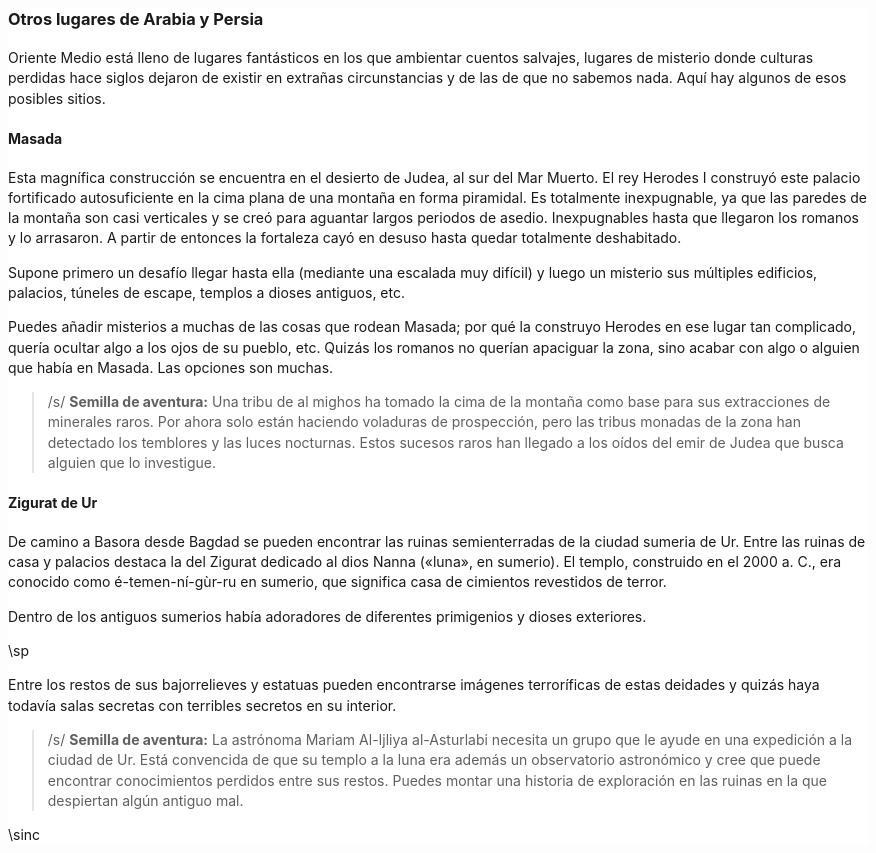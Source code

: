 ### Otros lugares de Arabia y Persia

Oriente Medio está lleno de lugares fantásticos en los que ambientar cuentos salvajes, lugares de misterio donde culturas perdidas hace siglos dejaron de existir en extrañas circunstancias y de las de que no sabemos nada. Aquí hay algunos de esos posibles sitios.

#### Masada

Esta magnífica construcción se encuentra en el desierto de Judea, al sur del Mar Muerto. El rey Herodes I construyó este palacio fortificado autosuficiente en la cima plana de una montaña en forma piramidal. Es totalmente inexpugnable, ya que las paredes de la montaña son casi verticales y se creó para aguantar largos periodos de asedio. Inexpugnables hasta que llegaron los romanos y lo arrasaron. A partir de entonces la fortaleza cayó en desuso hasta quedar totalmente deshabitado.

Supone primero un desafío llegar hasta ella (mediante una escalada muy difícil) y luego un misterio sus múltiples edificios, palacios, túneles de escape, templos a dioses antiguos, etc.

Puedes añadir misterios a muchas de las cosas que rodean Masada; por qué la construyo Herodes en ese lugar tan complicado, quería ocultar algo a los ojos de su pueblo, etc. Quizás los romanos no querían apaciguar la zona, sino acabar con algo o alguien que había en Masada. Las opciones son muchas.

> /s/ **Semilla de aventura:** Una tribu de al mighos ha tomado la cima de la montaña como base para sus extracciones de minerales raros. Por ahora solo están haciendo voladuras de prospección, pero las tribus monadas de la zona han detectado los temblores y las luces nocturnas. Estos sucesos raros han llegado a los oídos del emir de Judea que busca alguien que lo investigue.

#### Zigurat de Ur

De camino a Basora desde Bagdad se pueden encontrar las ruinas semienterradas de la ciudad sumeria de Ur. Entre las ruinas de casa y palacios destaca la del Zigurat dedicado al dios Nanna («luna», en sumerio). El templo, construido en el 2000 a. C., era conocido como é-temen-ní-gùr-ru en sumerio, que significa casa de cimientos revestidos de terror.

Dentro de los antiguos sumerios había adoradores de diferentes primigenios y dioses exteriores. 

\sp

Entre los restos de sus bajorrelieves y estatuas pueden encontrarse imágenes terroríficas de estas deidades y quizás haya todavía salas secretas con terribles secretos en su interior.

> /s/ **Semilla de aventura:** La astrónoma Mariam Al-Ijliya al-Asturlabi necesita un grupo que le ayude en una expedición a la ciudad de Ur. Está convencida de que su templo a la luna era además un observatorio astronómico y cree que puede encontrar conocimientos perdidos entre sus restos. Puedes montar una historia de exploración en las ruinas en la que despiertan algún antiguo mal.

\sinc
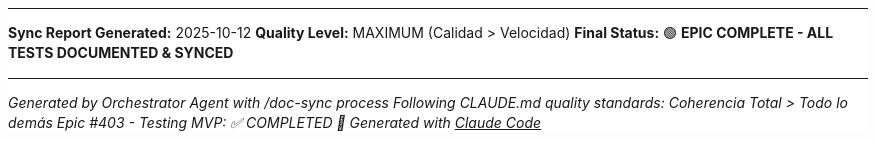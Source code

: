 
---

**Sync Report Generated:** 2025-10-12
**Quality Level:** MAXIMUM (Calidad > Velocidad)
**Final Status:** 🟢 **EPIC COMPLETE - ALL TESTS DOCUMENTED & SYNCED**

---

*Generated by Orchestrator Agent with /doc-sync process*
*Following CLAUDE.md quality standards: Coherencia Total > Todo lo demás*
*Epic #403 - Testing MVP: ✅ COMPLETED*
*🤖 Generated with [Claude Code](https://claude.com/claude-code)*

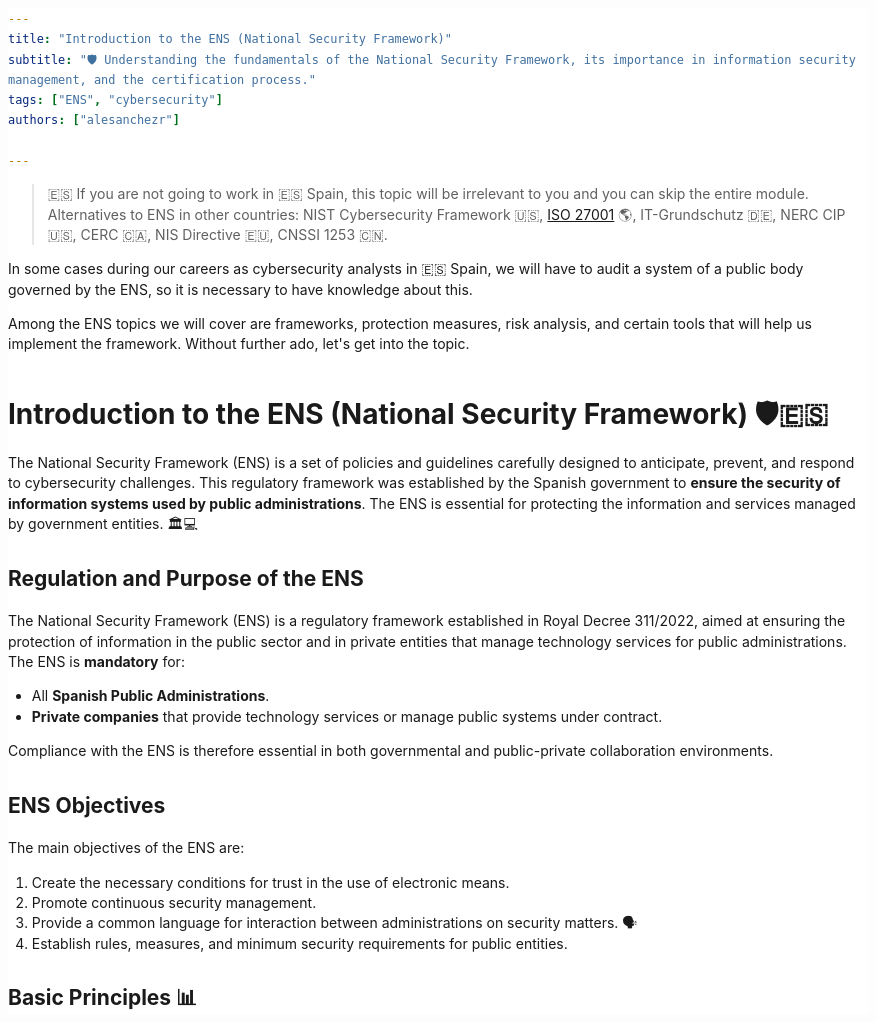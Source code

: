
 ```yaml
---
title: "Introduction to the ENS (National Security Framework)"
subtitle: "🛡️ Understanding the fundamentals of the National Security Framework, its importance in information security management, and the certification process."
tags: ["ENS", "cybersecurity"]
authors: ["alesanchezr"]

---
```


> 🇪🇸 If you are not going to work in 🇪🇸 Spain, this topic will be irrelevant to you and you can skip the entire module. Alternatives to ENS in other countries: NIST Cybersecurity Framework 🇺🇸, [ISO 27001](https://4geeks.com/es/lesson/introduccion-a-iso-27001) 🌎, IT-Grundschutz 🇩🇪, NERC CIP 🇺🇸, CERC 🇨🇦, NIS Directive 🇪🇺, CNSSI 1253 🇨🇳.

In some cases during our careers as cybersecurity analysts in 🇪🇸 Spain, we will have to audit a system of a public body governed by the ENS, so it is necessary to have knowledge about this.

Among the ENS topics we will cover are frameworks, protection measures, risk analysis, and certain tools that will help us implement the framework. Without further ado, let's get into the topic.

# Introduction to the ENS (National Security Framework) 🛡️🇪🇸

The National Security Framework (ENS) is a set of policies and guidelines carefully designed to anticipate, prevent, and respond to cybersecurity challenges. This regulatory framework was established by the Spanish government to **ensure the security of information systems used by public administrations**. The ENS is essential for protecting the information and services managed by government entities. 🏛️💻

## Regulation and Purpose of the ENS

The National Security Framework (ENS) is a regulatory framework established in Royal Decree 311/2022, aimed at ensuring the protection of information in the public sector and in private entities that manage technology services for public administrations. The ENS is **mandatory** for:

- All **Spanish Public Administrations**.
- **Private companies** that provide technology services or manage public systems under contract.

Compliance with the ENS is therefore essential in both governmental and public-private collaboration environments.

## ENS Objectives

The main objectives of the ENS are:

1. Create the necessary conditions for trust in the use of electronic means.
2. Promote continuous security management.
3. Provide a common language for interaction between administrations on security matters. 🗣️
4. Establish rules, measures, and minimum security requirements for public entities.

## Basic Principles 📊
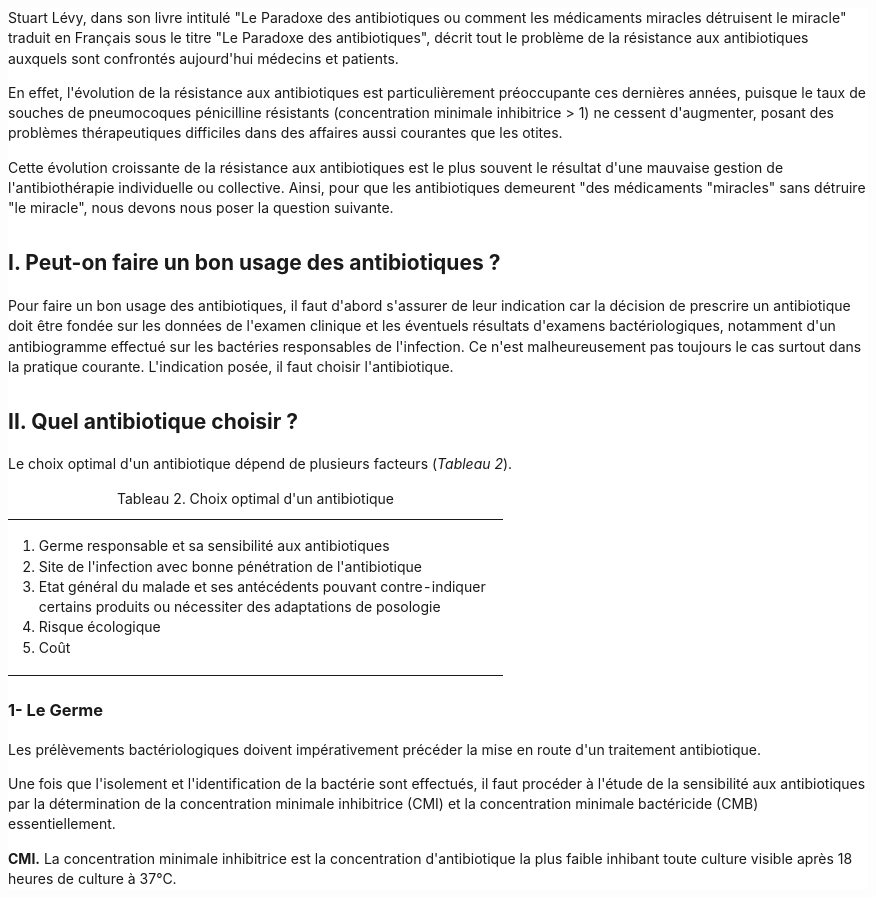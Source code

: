 Stuart Lévy, dans son livre intitulé "Le Paradoxe des antibiotiques ou comment les médicaments miracles détruisent le miracle" traduit en Français sous le titre "Le Paradoxe des antibiotiques", décrit tout le problème de la résistance aux antibiotiques auxquels sont confrontés aujourd'hui médecins et patients.

En effet, l'évolution de la résistance aux antibiotiques est particulièrement préoccupante ces dernières années, puisque le taux de souches de pneumocoques pénicilline résistants (concentration minimale inhibitrice > 1) ne cessent d'augmenter, posant des problèmes thérapeutiques difficiles dans des affaires aussi courantes que les otites.

Cette évolution croissante de la résistance aux antibiotiques est le plus souvent le résultat d'une mauvaise gestion de l'antibiothérapie individuelle ou collective. Ainsi, pour que les antibiotiques demeurent "des médicaments "miracles" sans détruire "le miracle", nous devons nous poser la question suivante.

## I. Peut-on faire un bon usage des antibiotiques ?

Pour faire un bon usage des antibiotiques, il faut d'abord s'assurer de leur indication car la décision de prescrire un antibiotique doit être fondée sur les données de l'examen clinique et les éventuels résultats d'examens bactériologiques, notamment d'un antibiogramme effectué sur les bactéries responsables de l'infection. Ce n'est malheureusement pas toujours le cas surtout dans la pratique courante. L'indication posée, il faut choisir l'antibiotique.

## II. Quel antibiotique choisir ?

Le choix optimal d'un antibiotique dépend de plusieurs facteurs (_Tableau 2_).

<table>
<caption>Tableau 2. Choix optimal d'un antibiotique</caption>

<tbody>

<tr>

<td style="width: 481px;"><ol><li>Germe responsable et sa sensibilité aux antibiotiques</li><li>Site de l'infection avec bonne pénétration de l'antibiotique</li><li>Etat général du malade et ses antécédents pouvant contre-indiquer certains produits ou nécessiter des adaptations de posologie</li><li>Risque écologique</li><li>Coût</li></ol></td>

</tr>

</tbody>

</table>

### 1- Le Germe

Les prélèvements bactériologiques doivent impérativement précéder la mise en route d'un traitement antibiotique.

Une fois que l'isolement et l'identification de la bactérie sont effectués, il faut procéder à l'étude de la sensibilité aux antibiotiques par la détermination de la concentration minimale inhibitrice (CMI) et la concentration minimale bactéricide (CMB) essentiellement.

**CMI.** La concentration minimale inhibitrice est la concentration d'antibiotique la plus faible inhibant toute culture visible après 18 heures de culture à 37°C.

========

WORK TO BE COMPLETED:
An exact reprint of every record is required, with the pictures omitted.

ANSWER SPACE:
Source code

: ### Otros lugares de Arabia y Persia

Oriente Medio está lleno de lugares fantásticos en los que ambientar cuentos salvajes, lugares de misterio donde culturas perdidas hace siglos dejaron de existir en extrañas circunstancias y de las de que no sabemos nada. Aquí hay algunos de esos posibles sitios.

#### Masada

Esta magnífica construcción se encuentra en el desierto de Judea, al sur del Mar Muerto. El rey Herodes I construyó este palacio fortificado autosuficiente en la cima plana de una montaña en forma piramidal. Es totalmente inexpugnable, ya que las paredes de la montaña son casi verticales y se creó para aguantar largos periodos de asedio. Inexpugnables hasta que llegaron los romanos y lo arrasaron. A partir de entonces la fortaleza cayó en desuso hasta quedar totalmente deshabitado.

Supone primero un desafío llegar hasta ella (mediante una escalada muy difícil) y luego un misterio sus múltiples edificios, palacios, túneles de escape, templos a dioses antiguos, etc.

Puedes añadir misterios a muchas de las cosas que rodean Masada; por qué la construyo Herodes en ese lugar tan complicado, quería ocultar algo a los ojos de su pueblo, etc. Quizás los romanos no querían apaciguar la zona, sino acabar con algo o alguien que había en Masada. Las opciones son muchas.

> /s/ **Semilla de aventura:** Una tribu de al mighos ha tomado la cima de la montaña como base para sus extracciones de minerales raros. Por ahora solo están haciendo voladuras de prospección, pero las tribus monadas de la zona han detectado los temblores y las luces nocturnas. Estos sucesos raros han llegado a los oídos del emir de Judea que busca alguien que lo investigue.

#### Zigurat de Ur

De camino a Basora desde Bagdad se pueden encontrar las ruinas semienterradas de la ciudad sumeria de Ur. Entre las ruinas de casa y palacios destaca la del Zigurat dedicado al dios Nanna («luna», en sumerio). El templo, construido en el 2000 a. C., era conocido como é-temen-ní-gùr-ru en sumerio, que significa casa de cimientos revestidos de terror.

Dentro de los antiguos sumerios había adoradores de diferentes primigenios y dioses exteriores. 

\sp

Entre los restos de sus bajorrelieves y estatuas pueden encontrarse imágenes terroríficas de estas deidades y quizás haya todavía salas secretas con terribles secretos en su interior.

> /s/ **Semilla de aventura:** La astrónoma Mariam Al-Ijliya al-Asturlabi necesita un grupo que le ayude en una expedición a la ciudad de Ur. Está convencida de que su templo a la luna era además un observatorio astronómico y cree que puede encontrar conocimientos perdidos entre sus restos. Puedes montar una historia de exploración en las ruinas en la que despiertan algún antiguo mal.

\sinc
Source code

: 
---

**Sync Report Generated:** 2025-10-12
**Quality Level:** MAXIMUM (Calidad > Velocidad)
**Final Status:** 🟢 **EPIC COMPLETE - ALL TESTS DOCUMENTED & SYNCED**

---

*Generated by Orchestrator Agent with /doc-sync process*
*Following CLAUDE.md quality standards: Coherencia Total > Todo lo demás*
*Epic #403 - Testing MVP: ✅ COMPLETED*
*🤖 Generated with [Claude Code](https://claude.com/claude-code)*

Source code

:
 ```yaml
---
title: "Introduction to the ENS (National Security Framework)"
subtitle: "🛡️ Understanding the fundamentals of the National Security Framework, its importance in information security management, and the certification process."
tags: ["ENS", "cybersecurity"]
authors: ["alesanchezr"]

---
```


> 🇪🇸 If you are not going to work in 🇪🇸 Spain, this topic will be irrelevant to you and you can skip the entire module. Alternatives to ENS in other countries: NIST Cybersecurity Framework 🇺🇸, [ISO 27001](https://4geeks.com/es/lesson/introduccion-a-iso-27001) 🌎, IT-Grundschutz 🇩🇪, NERC CIP 🇺🇸, CERC 🇨🇦, NIS Directive 🇪🇺, CNSSI 1253 🇨🇳.

In some cases during our careers as cybersecurity analysts in 🇪🇸 Spain, we will have to audit a system of a public body governed by the ENS, so it is necessary to have knowledge about this.

Among the ENS topics we will cover are frameworks, protection measures, risk analysis, and certain tools that will help us implement the framework. Without further ado, let's get into the topic.

# Introduction to the ENS (National Security Framework) 🛡️🇪🇸

The National Security Framework (ENS) is a set of policies and guidelines carefully designed to anticipate, prevent, and respond to cybersecurity challenges. This regulatory framework was established by the Spanish government to **ensure the security of information systems used by public administrations**. The ENS is essential for protecting the information and services managed by government entities. 🏛️💻

## Regulation and Purpose of the ENS

The National Security Framework (ENS) is a regulatory framework established in Royal Decree 311/2022, aimed at ensuring the protection of information in the public sector and in private entities that manage technology services for public administrations. The ENS is **mandatory** for:

- All **Spanish Public Administrations**.
- **Private companies** that provide technology services or manage public systems under contract.

Compliance with the ENS is therefore essential in both governmental and public-private collaboration environments.

## ENS Objectives

The main objectives of the ENS are:

1. Create the necessary conditions for trust in the use of electronic means.
2. Promote continuous security management.
3. Provide a common language for interaction between administrations on security matters. 🗣️
4. Establish rules, measures, and minimum security requirements for public entities.

## Basic Principles 📊
Source code

: Stuart Lévy, dans son livre intitulé "Le Paradoxe des antibiotiques ou comment les médicaments miracles détruisent le miracle" traduit en Français sous le titre "Le Paradoxe des antibiotiques", décrit tout le problème de la résistance aux antibiotiques auxquels sont confrontés aujourd'hui médecins et patients.

En effet, l'évolution de la résistance aux antibiotiques est particulièrement préoccupante ces dernières années, puisque le taux de souches de pneumocoques pénicilline résistants (concentration minimale inhibitrice > 1) ne cessent d'augmenter, posant des problèmes thérapeutiques difficiles dans des affaires aussi courantes que les otites.

Cette évolution croissante de la résistance aux antibiotiques est le plus souvent le résultat d'une mauvaise gestion de l'antibiothérapie individuelle ou collective. Ainsi, pour que les antibiotiques demeurent "des médicaments "miracles" sans détruire "le miracle", nous devons nous poser la question suivante.

## I. Peut-on faire un bon usage des antibiotiques ?

Pour faire un bon usage des antibiotiques, il faut d'abord s'assurer de leur indication car la décision de prescrire un antibiotique doit être fondée sur les données de l'examen clinique et les éventuels résultats d'examens bactériologiques, notamment d'un antibiogramme effectué sur les bactéries responsables de l'infection. Ce n'est malheureusement pas toujours le cas surtout dans la pratique courante. L'indication posée, il faut choisir l'antibiotique.

## II. Quel antibiotique choisir ?

Le choix optimal d'un antibiotique dépend de plusieurs facteurs (_Tableau 2_).

<table>
<caption>Tableau 2. Choix optimal d'un antibiotique</caption>

<tbody>

<tr>

<td style="width: 481px;"><ol><li>Germe responsable et sa sensibilité aux antibiotiques</li><li>Site de l'infection avec bonne pénétration de l'antibiotique</li><li>Etat général du malade et ses antécédents pouvant contre-indiquer certains produits ou nécessiter des adaptations de posologie</li><li>Risque écologique</li><li>Coût</li></ol></td>

</tr>

</tbody>

</table>

### 1- Le Germe

Les prélèvements bactériologiques doivent impérativement précéder la mise en route d'un traitement antibiotique.

Une fois que l'isolement et l'identification de la bactérie sont effectués, il faut procéder à l'étude de la sensibilité aux antibiotiques par la détermination de la concentration minimale inhibitrice (CMI) et la concentration minimale bactéricide (CMB) essentiellement.

**CMI.** La concentration minimale inhibitrice est la concentration d'antibiotique la plus faible inhibant toute culture visible après 18 heures de culture à 37°C.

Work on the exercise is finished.